An Iranian Kurdish party is blaming Tehran for the killing this month of a senior party member in Erbil, the capital of Iraq’s autonomous Kurdish region.
Mousa Babakhani was found dead in a hotel room in Erbil on August 5, the Kurdistan Democratic Party of Iran (KDP-I) said.
“With great sorrow we confirm that on the evening of Thursday, August 5, Mr Mousa Babakhani, member of Kurdistan Democratic Party’s Central Committee, was assassinated by the Islamic Republic of Iran’s terrorists in Erbil,” the party said on its website.
It said Babakhani’s body bore signs of torture and was discovered two days after he was kidnapped by “two terrorists affiliated to the Islamic Republic of Iran”.

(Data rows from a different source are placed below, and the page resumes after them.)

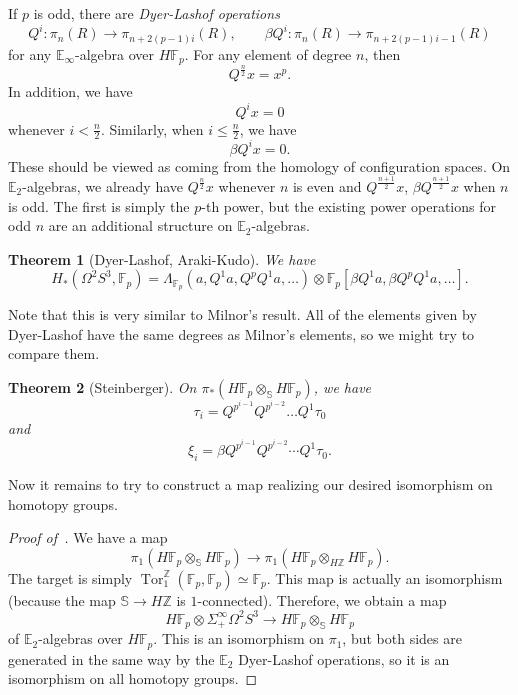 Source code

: \documentclass[10pt, oneside]{memoir}
\newtheorem{thm}{Theorem}[subsection]
\theoremstyle{definition}
\theoremstyle{remark}
\theoremstyle{plain}
\theoremstyle{definition}
\theoremstyle{remark}
\newcommand{\Z}{\mathbb{Z}}
\newcommand{\E}{\mathbb{E}}
\newcommand{\F}{\mathbb{F}}
\newcommand{\bS}{\mathbb{S}}
\newcommand{\1}{\mathbf{1}}
\newcommand{\2}{\mathbf{2}}
\newcommand{\3}{\mathbf{3}}
\DeclareMathOperator{\Tor}{Tor}
\begin{document}
If \(p \) is odd, there are \textit{Dyer-Lashof operations}
\[ Q^i \colon \pi_n(R) \to \pi_{n+2(p-1)i}(R), \qquad \beta Q^i \colon \pi_n(R) \to \pi_{n+2(p-1)i-1}(R) \]
for any \(\E_{\infty} \)-algebra over \(H \F_p \). For any element of degree \(n \), then
\[ Q^{\frac{n}{2}} x = x^p. \]
In addition, we have
\[ Q^i x = 0 \]
whenever \(i < \frac{n}{2} \). Similarly, when \(i \leq \frac{n}{2} \), we have
\[ \beta Q^i x = 0. \]
These should be viewed as coming from the homology of configuration spaces. On \(\E_2 \)-algebras, we already have \(Q^{\frac{n}{2}} x \)
whenever \(n \) is even and \(Q^{\frac{n+1}{2}}x \), \(\beta Q^{\frac{n+1}{2}}x \) when \(n \) is odd. The first is simply the \(p \)-th power, but the existing power operations for odd \(n \) are an additional structure on \(\E_2 \)-algebras.

\begin{thm}[Dyer-Lashof, Araki-Kudo]
    We have
    \[ H_*(\Omega^2 S^3, \F_p) = \Lambda_{\F_p} (a, Q^1 a, Q^p Q^1 a, \ldots) \otimes \F_p[\beta Q^1 a, \beta Q^p Q^1 a, \ldots]. \]
\end{thm}

Note that this is very similar to Milnor's result. All of the elements given by Dyer-Lashof have the same degrees as Milnor's elements, so we might try to compare them.

\begin{thm}[Steinberger]
    On \(\pi_* (H \F_p \otimes_{\bS} H \F_p) \), we have
    \[ \tau_i = Q^{p^{i-1}} Q^{p^{i-2}} \dots Q^1 \tau_0 \]
    and
    \[ \xi_i = \beta Q^{p^{i-1}} Q^{p^{i-2}} \cdots Q^1 \tau_0. \]
\end{thm}

Now it remains to try to construct a map realizing our desired isomorphism on homotopy groups.

\begin{proof}[Proof of~]
    We have a map
    \[ \pi_1 (H \F_p \otimes_{\bS} H \F_p) \to \pi_1 (H \F_p \otimes_{H \Z} H \F_p). \]
    The target is simply \(\Tor_1^{\Z}(\F_p, \F_p) \simeq \F_p \). This map is actually an isomorphism (because the map \(\bS \to H \Z \) is \(1 \)-connected). Therefore, we obtain a map
    \[ H \F_p \otimes \Sigma_+^{\infty} \Omega^2 S^3 \to H \F_p \otimes_{\bS} H \F_p \]
    of \(\E_2 \)-algebras over \(H \F_p \). This is an isomorphism on \(\pi_1 \), but both sides are generated in the same way by the \(\E_2 \) Dyer-Lashof operations, so it is an isomorphism on all homotopy groups.
\end{proof}
\end{document}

Iraqi Kurdistan’s security service, the Asaish, on Facebook confirmed Babakhani’s death and announced an investigation. On Sunday, it identified the main suspect as Sarmad Dawood Abd Ali, also know as Saman Ilami, and said he escaped to Iran on the day of the killing. A warrant has been issued for his arrest.

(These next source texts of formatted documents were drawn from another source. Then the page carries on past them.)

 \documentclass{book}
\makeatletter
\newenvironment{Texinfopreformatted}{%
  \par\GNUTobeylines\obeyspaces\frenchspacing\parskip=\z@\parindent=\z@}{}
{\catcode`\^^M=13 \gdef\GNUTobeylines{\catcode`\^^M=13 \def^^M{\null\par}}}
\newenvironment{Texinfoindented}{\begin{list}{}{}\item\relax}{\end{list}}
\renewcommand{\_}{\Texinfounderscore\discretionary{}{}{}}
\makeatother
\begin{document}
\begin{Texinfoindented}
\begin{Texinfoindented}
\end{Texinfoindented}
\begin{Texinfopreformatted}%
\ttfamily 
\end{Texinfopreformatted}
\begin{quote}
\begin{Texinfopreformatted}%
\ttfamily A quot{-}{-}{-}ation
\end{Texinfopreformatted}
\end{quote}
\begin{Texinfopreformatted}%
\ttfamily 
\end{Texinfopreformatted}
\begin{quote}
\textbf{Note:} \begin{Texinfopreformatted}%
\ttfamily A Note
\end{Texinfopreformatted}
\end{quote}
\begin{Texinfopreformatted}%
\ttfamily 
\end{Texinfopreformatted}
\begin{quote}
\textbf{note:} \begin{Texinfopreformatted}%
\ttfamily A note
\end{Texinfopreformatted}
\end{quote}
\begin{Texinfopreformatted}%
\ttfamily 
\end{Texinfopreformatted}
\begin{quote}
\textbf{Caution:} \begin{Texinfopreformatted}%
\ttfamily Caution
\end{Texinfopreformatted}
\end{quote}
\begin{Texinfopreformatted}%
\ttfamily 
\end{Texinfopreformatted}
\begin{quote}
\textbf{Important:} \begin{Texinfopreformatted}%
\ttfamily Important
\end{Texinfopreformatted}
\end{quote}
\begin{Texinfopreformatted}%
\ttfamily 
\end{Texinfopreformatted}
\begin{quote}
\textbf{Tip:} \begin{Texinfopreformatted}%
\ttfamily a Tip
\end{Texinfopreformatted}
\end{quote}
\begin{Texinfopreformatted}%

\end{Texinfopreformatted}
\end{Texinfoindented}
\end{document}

Other Iranian Kurdish parties and human rights organisations condemned Babakhani’s killing and called for investigations by the United Nations, the United States and the Kurdistan Regional Government.
The KDP-I is a faction of the Kurdistan Democratic Party of Iran (KDPI) that broke away in 2006. The parties share the same name and logo
Babakhani, born in 1981, was from Kermanshah, a Kurdish city in western Iran, and joined the KDPI in 1999.
Iraq has not commented officially on the allegation that it was involved in his death.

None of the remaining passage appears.